我开发了一个Spark Streaming应用程序,用于检查文件流。我需要在任何驱动器异常上停止我的流应用程序..我的代码如下:
val fileStream=..
fileStream.checkpoint(Duration(batchIntervalSeconds * 1000 * 5))
//initiate the chekpointing
fileStream.foreachRDD(r=> {
try {
r.count()
} catch {
case ex: Exception => {
ssc.stop(true, true)
}
}
}
)
但是,我从上面的代码中得到了例外
yarn.ApplicationMaster: User class threw exception:
java.io.NotSerializableException: DStream checkpointing has been enabled but the DStreams with their functions are not serializable
org.apache.spark.streaming.StreamingContext
Serialization stack:
- object not serializable (class: org.apache.spark.streaming.StreamingContext, value: org.apache.spark.streaming.StreamingContext@45ae9d8b)
- field (class: UnionStream$$anonfun$creatingFunc$3, name: ssc$1, type: class org.apache.spark.streaming.StreamingContext)
- object (class UnionStream$$anonfun$creatingFunc$3, <function1>)
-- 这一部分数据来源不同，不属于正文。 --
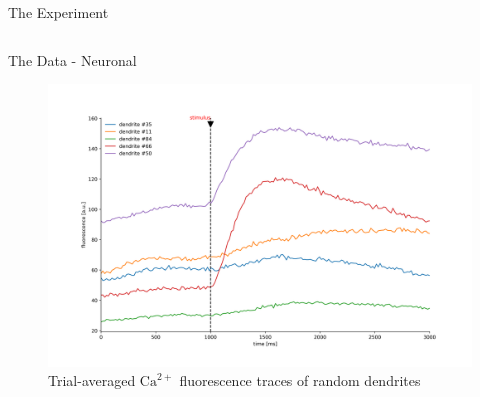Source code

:\documentclass[10pt]{beamer}
\begin{document}
\begin{frame}[fragile]{The Experiment}
\begin{columns}[T,onlytextwidth]

  \end{columns}
\end{frame}

\begin{frame}[fragile]{The Data - Neuronal}
	\begin{center}
	\begin{figure}
	\caption*{Trial-averaged $\text{Ca}^{2+}$ fluorescence traces of random dendrites}
      \includegraphics[scale=0.35]{traces.png}
	\end{figure}
	\end{center}
\end{frame}
\end{document}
- field (class: org.apache.spark.streaming.dstream.DStream$$anonfun$foreachRDD$1$$anonfun$apply$mcV$sp$3, name: cleanedF$1, type: interface scala.Function1)
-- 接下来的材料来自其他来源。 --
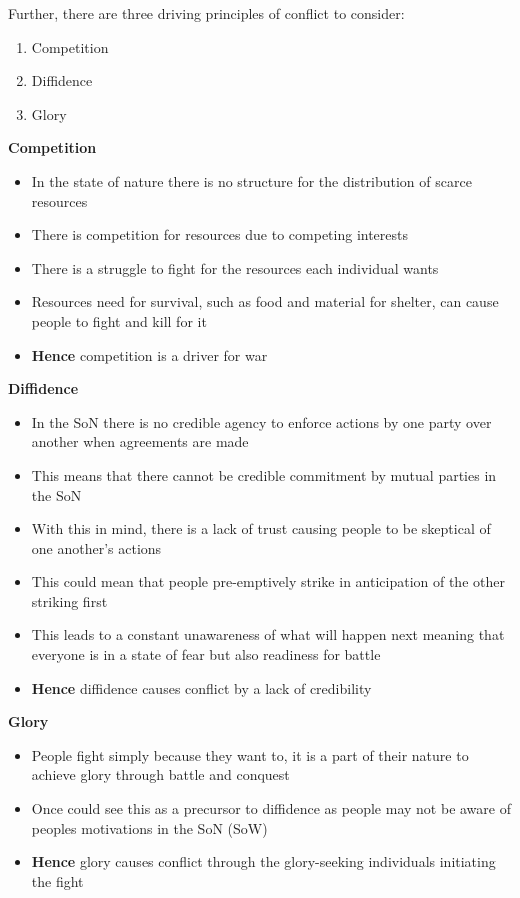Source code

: \documentclass[12pt, letterpaper]{article}
\begin{document}
Further, there are three driving principles of conflict to consider:
\begin{enumerate}
	\item Competition
	\item Diffidence
	\item Glory
\end{enumerate}
\textbf{Competition}
\begin{itemize}
	\item In the state of nature there is no structure for the distribution of scarce resources
	\item There is competition for resources due to competing interests
	\item There is a struggle to fight for the resources each individual wants
	\item Resources need for survival, such as food and material for shelter, can cause people to fight and kill for it
	\item \textbf{Hence} competition is a driver for war
\end{itemize}
\textbf{Diffidence}
\begin{itemize}
	\item In the SoN there is no credible agency to enforce actions by one party over another when agreements are made
	\item This means that there cannot be credible commitment by mutual parties in the SoN
	\item With this in mind, there is a lack of trust causing people to be skeptical of one another's actions
	\item This could mean that people pre-emptively strike in anticipation of the other striking first
	\item This leads to a constant unawareness of what will happen next meaning that everyone is in a state of fear but also readiness for battle
	\item \textbf{Hence} diffidence causes conflict by a lack of credibility
\end{itemize}
\textbf{Glory}
\begin{itemize}
	\item People fight simply because they want to, it is a part of their nature to achieve glory through battle and conquest
	\item Once could see this as a precursor to diffidence as people may not be aware of peoples motivations in the SoN (SoW)
	\item \textbf{Hence} glory causes conflict through the glory-seeking individuals initiating the fight
\end{itemize}
\end{document}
- object (class org.apache.spark.streaming.dstream.DStream$$anonfun$foreachRDD$1$$anonfun$apply$mcV$sp$3, <function2>)
- writeObject data (class: org.apache.spark.streaming.dstream.DStream)
- object (class org.apache.spark.streaming.dstream.ForEachDStream, org.apache.spark.streaming.dstream.ForEachDStream@12481647)
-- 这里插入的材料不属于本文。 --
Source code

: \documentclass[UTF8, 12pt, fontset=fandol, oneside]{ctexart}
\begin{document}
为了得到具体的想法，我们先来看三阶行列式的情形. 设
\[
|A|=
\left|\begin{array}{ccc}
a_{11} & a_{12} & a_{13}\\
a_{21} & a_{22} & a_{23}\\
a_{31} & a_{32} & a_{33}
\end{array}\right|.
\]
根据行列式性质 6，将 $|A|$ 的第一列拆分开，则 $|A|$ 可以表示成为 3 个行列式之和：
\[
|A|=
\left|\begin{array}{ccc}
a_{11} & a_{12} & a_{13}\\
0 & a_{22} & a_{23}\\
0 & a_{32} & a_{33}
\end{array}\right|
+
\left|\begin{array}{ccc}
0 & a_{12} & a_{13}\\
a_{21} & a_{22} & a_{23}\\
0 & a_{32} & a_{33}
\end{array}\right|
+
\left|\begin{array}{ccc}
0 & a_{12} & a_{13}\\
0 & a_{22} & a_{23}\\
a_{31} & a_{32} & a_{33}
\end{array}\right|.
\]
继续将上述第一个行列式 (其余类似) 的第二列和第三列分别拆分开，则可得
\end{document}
- writeObject data (class: org.apache.spark.streaming.dstream.DStreamCheckpointData)
- object (class org.apache.spark.streaming.dstream.DStreamCheckpointData,
我在纱线群集模式下运行我的代码..
答案 0 :(得分:1)
要在foreachRDD调用中发生异常时停止spark流应用程序,请不要尝试捕获foreachRDD中的异常。而是将ssc.awaitTermination调用包装在try / catch块中并从那里调用ssc.stop:
val ssc = createStreamingContext()
ssc.start()
try {
ssc.awaitTermination()
} catch {
case e: Exception =>
ssc.stop(stopSparkContext = true, stopGracefully = true)
throw e // to exit with error condition
}
答案 1 :(得分:0)
您是否尝试过forEachRDD中的try {} catch并将调用包装在try + catch {}内的foreachrdd中,类似这样
try {
//initiate the chekpointing
fileStream.foreachRDD(r=> {
r.count()
}
}
} catch {
case ex: Exception => {
ssc.stop(true, true)
}
)
从异常看起来它看起来像是在foreachRDD块中包含所有代码,包括异常句柄,需要SparkStreamingContext并尝试序列化它以便它可以将它发送到将处理当前RDD进程的节点。由于SparkStreamingContext不可序列化,因此它正在爆炸。